Talking about Textiles: The Making of The Textile Museum Thesaurus
Cecilia Gunzburger Anderson

 

The vocabulary for talking about textiles has always been rich and evocative, yet also varied based on the disciplines, geographic areas, and professions of those involved in textile conversations. The advent of computerized databases for managing museum collections accelerated the demand for a standardized textile terminology in order to enforce consistency in data entry and facilitate searching of the databases. In 1998, The Textile Museum in Washington, DC, embarked on a project to catalogue its collections in its electronic database. Since no existing vocabulary resource met the museum’s need to deal with handmade textiles worldwide, or developed textile terminology to the level of detail necessary for textile specialists, the first step was to develop a thesaurus, or classified, controlled vocabulary, for textiles. In 2005 The Textile Museum published the resulting cataloguing vocabulary as The Textile Museum Thesaurus.

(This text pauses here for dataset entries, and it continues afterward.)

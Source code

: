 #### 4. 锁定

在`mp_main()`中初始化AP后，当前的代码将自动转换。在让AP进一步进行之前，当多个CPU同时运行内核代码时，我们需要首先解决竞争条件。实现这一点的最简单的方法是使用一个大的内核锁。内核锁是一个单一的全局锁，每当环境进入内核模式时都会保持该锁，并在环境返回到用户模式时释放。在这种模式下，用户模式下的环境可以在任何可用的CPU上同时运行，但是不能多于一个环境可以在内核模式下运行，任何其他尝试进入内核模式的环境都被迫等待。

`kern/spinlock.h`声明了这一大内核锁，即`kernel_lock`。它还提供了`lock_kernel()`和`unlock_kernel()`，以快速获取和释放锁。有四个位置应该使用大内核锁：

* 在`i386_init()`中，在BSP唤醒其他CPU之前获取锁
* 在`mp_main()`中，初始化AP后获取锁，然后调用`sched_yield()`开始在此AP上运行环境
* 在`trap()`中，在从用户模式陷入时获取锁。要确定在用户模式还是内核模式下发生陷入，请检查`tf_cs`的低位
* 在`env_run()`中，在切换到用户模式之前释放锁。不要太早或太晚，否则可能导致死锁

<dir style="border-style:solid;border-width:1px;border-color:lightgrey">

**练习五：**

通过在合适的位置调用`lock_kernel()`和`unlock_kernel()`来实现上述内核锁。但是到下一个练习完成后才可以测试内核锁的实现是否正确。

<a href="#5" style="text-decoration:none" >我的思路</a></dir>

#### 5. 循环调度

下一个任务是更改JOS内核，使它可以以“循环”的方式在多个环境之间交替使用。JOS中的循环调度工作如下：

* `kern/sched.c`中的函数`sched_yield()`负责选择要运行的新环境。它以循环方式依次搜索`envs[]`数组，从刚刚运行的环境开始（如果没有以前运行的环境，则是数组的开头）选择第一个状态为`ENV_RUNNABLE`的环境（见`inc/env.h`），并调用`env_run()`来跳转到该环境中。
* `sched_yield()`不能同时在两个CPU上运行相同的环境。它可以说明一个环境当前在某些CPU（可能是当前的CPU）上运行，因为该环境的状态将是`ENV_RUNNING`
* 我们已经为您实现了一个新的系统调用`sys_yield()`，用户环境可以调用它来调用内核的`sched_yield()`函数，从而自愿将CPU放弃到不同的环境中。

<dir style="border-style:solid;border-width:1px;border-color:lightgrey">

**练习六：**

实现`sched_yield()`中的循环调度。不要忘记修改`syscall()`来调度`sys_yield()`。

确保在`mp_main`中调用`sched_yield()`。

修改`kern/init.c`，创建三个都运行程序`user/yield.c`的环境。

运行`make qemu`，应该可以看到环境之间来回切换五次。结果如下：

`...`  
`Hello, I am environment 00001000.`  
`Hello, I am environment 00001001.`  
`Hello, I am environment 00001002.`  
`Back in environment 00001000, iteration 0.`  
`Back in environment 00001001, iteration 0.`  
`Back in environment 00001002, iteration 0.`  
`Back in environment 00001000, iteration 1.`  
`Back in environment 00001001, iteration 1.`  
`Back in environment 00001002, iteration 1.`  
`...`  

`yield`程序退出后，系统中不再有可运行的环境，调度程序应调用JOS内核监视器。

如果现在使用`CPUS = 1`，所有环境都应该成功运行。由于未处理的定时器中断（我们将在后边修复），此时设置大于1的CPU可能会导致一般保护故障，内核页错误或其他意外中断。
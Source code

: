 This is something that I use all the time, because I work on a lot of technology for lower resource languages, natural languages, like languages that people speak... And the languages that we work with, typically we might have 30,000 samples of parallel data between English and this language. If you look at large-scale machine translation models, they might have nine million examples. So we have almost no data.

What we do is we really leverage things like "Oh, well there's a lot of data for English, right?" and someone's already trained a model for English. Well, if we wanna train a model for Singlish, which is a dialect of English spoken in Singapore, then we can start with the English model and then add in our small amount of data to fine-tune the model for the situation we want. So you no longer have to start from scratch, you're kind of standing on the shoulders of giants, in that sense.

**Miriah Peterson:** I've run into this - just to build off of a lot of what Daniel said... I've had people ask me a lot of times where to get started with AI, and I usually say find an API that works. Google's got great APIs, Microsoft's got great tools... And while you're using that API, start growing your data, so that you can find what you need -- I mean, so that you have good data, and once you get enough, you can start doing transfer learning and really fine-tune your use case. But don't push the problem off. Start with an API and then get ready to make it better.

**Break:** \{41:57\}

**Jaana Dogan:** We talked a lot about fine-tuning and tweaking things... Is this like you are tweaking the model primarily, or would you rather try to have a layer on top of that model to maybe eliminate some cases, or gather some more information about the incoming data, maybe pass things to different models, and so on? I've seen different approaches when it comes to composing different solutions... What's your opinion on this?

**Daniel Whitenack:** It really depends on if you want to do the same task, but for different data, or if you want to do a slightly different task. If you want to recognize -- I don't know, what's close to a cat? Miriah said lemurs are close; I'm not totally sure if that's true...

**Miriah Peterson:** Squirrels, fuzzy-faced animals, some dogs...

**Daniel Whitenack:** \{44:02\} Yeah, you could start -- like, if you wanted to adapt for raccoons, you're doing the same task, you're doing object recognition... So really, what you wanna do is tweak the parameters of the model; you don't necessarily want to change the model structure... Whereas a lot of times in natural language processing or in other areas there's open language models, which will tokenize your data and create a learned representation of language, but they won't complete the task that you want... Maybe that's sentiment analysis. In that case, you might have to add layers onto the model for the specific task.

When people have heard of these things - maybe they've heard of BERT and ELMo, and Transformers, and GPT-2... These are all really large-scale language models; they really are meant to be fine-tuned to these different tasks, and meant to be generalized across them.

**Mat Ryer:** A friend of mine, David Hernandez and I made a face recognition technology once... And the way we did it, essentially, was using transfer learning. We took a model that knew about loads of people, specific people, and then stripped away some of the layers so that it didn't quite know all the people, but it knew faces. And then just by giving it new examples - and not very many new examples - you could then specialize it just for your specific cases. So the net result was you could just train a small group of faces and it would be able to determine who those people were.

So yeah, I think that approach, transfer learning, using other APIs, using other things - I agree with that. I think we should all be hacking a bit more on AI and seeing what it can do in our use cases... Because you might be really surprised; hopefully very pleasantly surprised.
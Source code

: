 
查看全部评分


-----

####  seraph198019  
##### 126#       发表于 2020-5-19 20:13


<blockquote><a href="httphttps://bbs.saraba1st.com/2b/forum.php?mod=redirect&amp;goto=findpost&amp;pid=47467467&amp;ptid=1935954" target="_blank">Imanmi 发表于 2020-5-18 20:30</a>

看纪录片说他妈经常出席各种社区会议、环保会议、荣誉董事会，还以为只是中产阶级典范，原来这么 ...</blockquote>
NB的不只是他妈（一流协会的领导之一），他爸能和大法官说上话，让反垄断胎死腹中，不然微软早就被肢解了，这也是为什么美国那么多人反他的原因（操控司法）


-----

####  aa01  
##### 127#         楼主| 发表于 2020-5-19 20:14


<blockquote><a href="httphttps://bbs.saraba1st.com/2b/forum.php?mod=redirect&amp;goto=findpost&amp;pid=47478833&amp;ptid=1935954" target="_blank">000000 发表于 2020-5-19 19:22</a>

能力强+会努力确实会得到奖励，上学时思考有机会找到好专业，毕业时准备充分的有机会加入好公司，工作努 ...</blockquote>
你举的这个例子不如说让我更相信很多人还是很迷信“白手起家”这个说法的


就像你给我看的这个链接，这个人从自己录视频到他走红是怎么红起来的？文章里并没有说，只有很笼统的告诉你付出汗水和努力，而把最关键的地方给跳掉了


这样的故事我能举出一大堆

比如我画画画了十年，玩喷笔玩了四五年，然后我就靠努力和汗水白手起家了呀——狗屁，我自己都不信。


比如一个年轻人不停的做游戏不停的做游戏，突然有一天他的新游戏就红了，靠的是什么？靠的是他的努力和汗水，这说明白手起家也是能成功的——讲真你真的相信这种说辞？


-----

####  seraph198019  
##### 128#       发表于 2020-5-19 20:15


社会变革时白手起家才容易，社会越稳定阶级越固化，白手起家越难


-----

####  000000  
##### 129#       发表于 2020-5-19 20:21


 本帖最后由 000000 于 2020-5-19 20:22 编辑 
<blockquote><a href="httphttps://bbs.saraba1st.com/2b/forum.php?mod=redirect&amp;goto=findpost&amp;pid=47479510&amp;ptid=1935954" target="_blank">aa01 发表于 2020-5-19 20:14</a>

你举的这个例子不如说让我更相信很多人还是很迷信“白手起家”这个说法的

While The Textile Museum Thesaurus is specific to The Textile Museum’s collection, software, data standards, and current curatorial staff preferences, as the first published thesaurus in the textile field it may be a useful model or reference for curators, scholars, collections managers, cataloguers, and others working with textile collections. In fact, we are very interested in the ways in which our colleagues at other institutions will adapt, expand, and/or draw from our Thesaurus to serve the needs of their collections.
In this presentation, I discuss the challenges we faced in the development of the content and form of the Thesaurus, how we apply it within our collections database to aid cataloguing and searching of our collections, and the ways in which the Thesaurus has evolved since its publication last year in response to changing institutional practices and to feedback received on the Thesaurus publication.